> _WORK REQUIRED_
Every line that includes the word "model" needs to be copied from the listing.
——————————
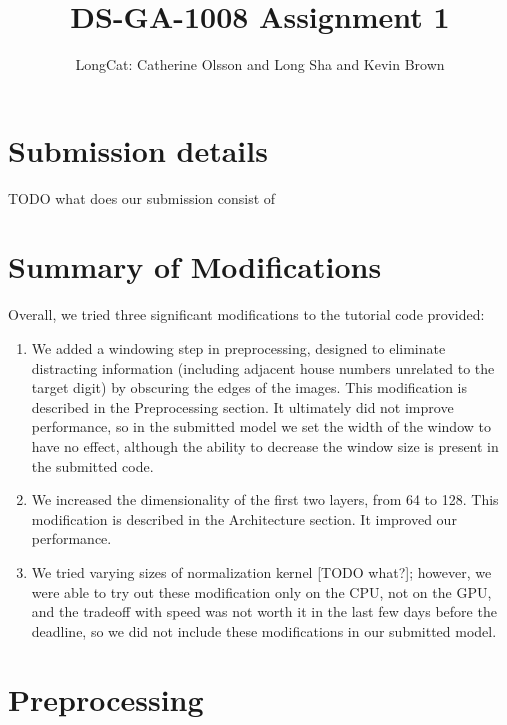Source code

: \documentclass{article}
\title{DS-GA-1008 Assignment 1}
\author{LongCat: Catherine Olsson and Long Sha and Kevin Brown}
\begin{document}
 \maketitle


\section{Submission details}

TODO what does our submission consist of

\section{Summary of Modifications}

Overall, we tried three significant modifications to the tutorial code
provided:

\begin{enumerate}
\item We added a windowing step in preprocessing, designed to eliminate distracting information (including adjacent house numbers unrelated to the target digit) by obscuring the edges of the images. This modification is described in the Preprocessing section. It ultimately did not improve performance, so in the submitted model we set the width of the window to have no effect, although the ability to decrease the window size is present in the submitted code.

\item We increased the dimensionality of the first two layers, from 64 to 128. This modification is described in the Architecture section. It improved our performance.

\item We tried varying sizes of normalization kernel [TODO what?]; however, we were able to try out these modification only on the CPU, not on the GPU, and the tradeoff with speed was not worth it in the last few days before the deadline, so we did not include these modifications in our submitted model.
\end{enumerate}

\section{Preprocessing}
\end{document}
——————————
> _SOLVED PROBLEM_
\item We added a windowing step in preprocessing, designed to eliminate distracting information (including adjacent house numbers unrelated to the target digit) by obscuring the edges of the images. This modification is described in the Preprocessing section. It ultimately did not improve performance, so in the submitted model we set the width of the window to have no effect, although the ability to decrease the window size is present in the submitted code.
\item We tried varying sizes of normalization kernel [TODO what?]; however, we were able to try out these modification only on the CPU, not on the GPU, and the tradeoff with speed was not worth it in the last few days before the deadline, so we did not include these modifications in our submitted model.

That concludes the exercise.